** Exercise goal **
Take the entries below and print, exactly, the stretch from the line containing "The Crows-foot diagram" through the line containing "## Examples of Data in the Database", both included.

** Supplied entries **
--- START ---
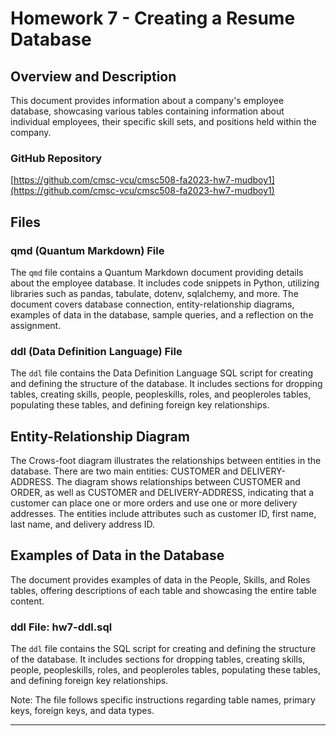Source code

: # Homework 7 - Creating a Resume Database

## Overview and Description

This document provides information about a company's employee database, showcasing various tables containing information about individual employees, their specific skill sets, and positions held within the company.

### GitHub Repository

[https://github.com/cmsc-vcu/cmsc508-fa2023-hw7-mudboy1](https://github.com/cmsc-vcu/cmsc508-fa2023-hw7-mudboy1)

## Files

### qmd (Quantum Markdown) File

The `qmd` file contains a Quantum Markdown document providing details about the employee database. It includes code snippets in Python, utilizing libraries such as pandas, tabulate, dotenv, sqlalchemy, and more. The document covers database connection, entity-relationship diagrams, examples of data in the database, sample queries, and a reflection on the assignment.

### ddl (Data Definition Language) File

The `ddl` file contains the Data Definition Language SQL script for creating and defining the structure of the database. It includes sections for dropping tables, creating skills, people, peopleskills, roles, and peopleroles tables, populating these tables, and defining foreign key relationships.

## Entity-Relationship Diagram

The Crows-foot diagram illustrates the relationships between entities in the database. There are two main entities: CUSTOMER and DELIVERY-ADDRESS. The diagram shows relationships between CUSTOMER and ORDER, as well as CUSTOMER and DELIVERY-ADDRESS, indicating that a customer can place one or more orders and use one or more delivery addresses. The entities include attributes such as customer ID, first name, last name, and delivery address ID.

## Examples of Data in the Database

The document provides examples of data in the People, Skills, and Roles tables, offering descriptions of each table and showcasing the entire table content.

### ddl File: hw7-ddl.sql

The `ddl` file contains the SQL script for creating and defining the structure of the database. It includes sections for dropping tables, creating skills, people, peopleskills, roles, and peopleroles tables, populating these tables, and defining foreign key relationships.

Note: The file follows specific instructions regarding table names, primary keys, foreign keys, and data types.

---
--- END ---
** Task output **
The Crows-foot diagram illustrates the relationships between entities in the database. There are two main entities: CUSTOMER and DELIVERY-ADDRESS. The diagram shows relationships between CUSTOMER and ORDER, as well as CUSTOMER and DELIVERY-ADDRESS, indicating that a customer can place one or more orders and use one or more delivery addresses. The entities include attributes such as customer ID, first name, last name, and delivery address ID.

## Examples of Data in the Database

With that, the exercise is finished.